Exogenous ghrelin ameliorates acute lung injury by modulating the nuclear factor κB inhibitor kinase/nuclear factor κB inhibitor/nuclear factor κB pathway after hemorrhagic shock.

Previous studies have shown that ghrelin, a peptide produced in the stomach, attenuates acute lung injury (ALI) in various animal models, and that some of these effects are associated with inhibition of the nuclear factor κB signaling pathway. This study investigated whether ghrelin exerts beneficial effects on hemorrhagic shock (HS)-induced ALI by modulating nuclear factor κB inhibitor kinase/nuclear factor κB inhibitor/nuclear factor κB (IKK/IκBα/NF-κB) pathway activity. HS was induced in male SD rats by withdrawing blood to a mean arterial pressure (MAP) of 40 mm Hg for 1 h; rats then received ghrelin (10 nmol/kg) or vehicle intravenously and were resuscitated with the shed blood and an equal volume of Ringer lactate solution followed by observation for 2 h.

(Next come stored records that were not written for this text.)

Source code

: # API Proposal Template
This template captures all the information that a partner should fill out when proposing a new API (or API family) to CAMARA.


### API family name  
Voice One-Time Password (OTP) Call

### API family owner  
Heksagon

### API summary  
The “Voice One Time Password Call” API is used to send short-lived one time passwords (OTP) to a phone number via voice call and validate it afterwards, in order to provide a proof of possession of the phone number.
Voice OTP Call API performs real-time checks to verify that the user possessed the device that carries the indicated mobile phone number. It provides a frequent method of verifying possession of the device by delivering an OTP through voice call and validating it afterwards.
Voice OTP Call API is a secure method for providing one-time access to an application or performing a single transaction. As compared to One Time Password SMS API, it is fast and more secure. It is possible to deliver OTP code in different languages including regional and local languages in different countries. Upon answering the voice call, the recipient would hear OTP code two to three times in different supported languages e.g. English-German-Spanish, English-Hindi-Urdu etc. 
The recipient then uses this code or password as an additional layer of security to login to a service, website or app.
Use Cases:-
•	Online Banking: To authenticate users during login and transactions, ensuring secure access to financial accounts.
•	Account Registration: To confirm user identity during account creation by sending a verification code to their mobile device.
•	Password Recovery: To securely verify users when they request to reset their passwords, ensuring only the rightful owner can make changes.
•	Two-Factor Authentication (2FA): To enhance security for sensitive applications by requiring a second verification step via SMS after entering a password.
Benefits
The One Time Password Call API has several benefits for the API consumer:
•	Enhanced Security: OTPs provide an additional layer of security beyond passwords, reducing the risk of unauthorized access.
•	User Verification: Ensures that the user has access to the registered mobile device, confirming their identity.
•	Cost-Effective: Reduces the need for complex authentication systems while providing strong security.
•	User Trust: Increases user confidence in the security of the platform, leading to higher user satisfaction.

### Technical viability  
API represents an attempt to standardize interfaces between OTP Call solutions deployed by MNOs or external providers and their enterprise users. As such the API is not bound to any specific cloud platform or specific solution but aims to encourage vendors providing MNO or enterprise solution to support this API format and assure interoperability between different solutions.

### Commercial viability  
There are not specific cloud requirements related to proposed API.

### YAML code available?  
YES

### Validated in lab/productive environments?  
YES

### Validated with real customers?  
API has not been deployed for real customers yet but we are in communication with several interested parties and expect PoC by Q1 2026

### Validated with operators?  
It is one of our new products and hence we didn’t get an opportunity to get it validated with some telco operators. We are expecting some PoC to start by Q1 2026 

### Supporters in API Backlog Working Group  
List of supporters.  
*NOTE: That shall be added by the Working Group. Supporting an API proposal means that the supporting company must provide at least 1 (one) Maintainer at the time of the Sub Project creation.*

After resuscitation, samples were collected and analyzed for lung histopathology, wet to dry weight ratio (W/D), bronchoalveolar lavage fluid (BALF) protein, neutrophil infiltration, plasma inflammatory cytokines (TNF-α and IL-6), and cytoplasmic phosphorylated IKKβ, IκBα, phosphorylated IκBα and nuclear NF-κB expression. Compared to those in the two sham groups, lung injury, W/D, BALF protein, neutrophil infiltration, plasma TNF-α and IL-6 levels, and IKK/IκBα/NF-κB pathway activation were significantly increased in HS rats. After ghrelin administration, all parameters analyzed were decreased compared to those without ghrelin in HS rats. Moreover, ghrelin alleviated the decreased MAP after resuscitation compared to that in HS rats. Exogenous ghrelin attenuates the inflammatory response and acute lung injury after HS. These beneficial effects appear to be mediated through inhibition of IKK/IκBα/NF-κB signaling.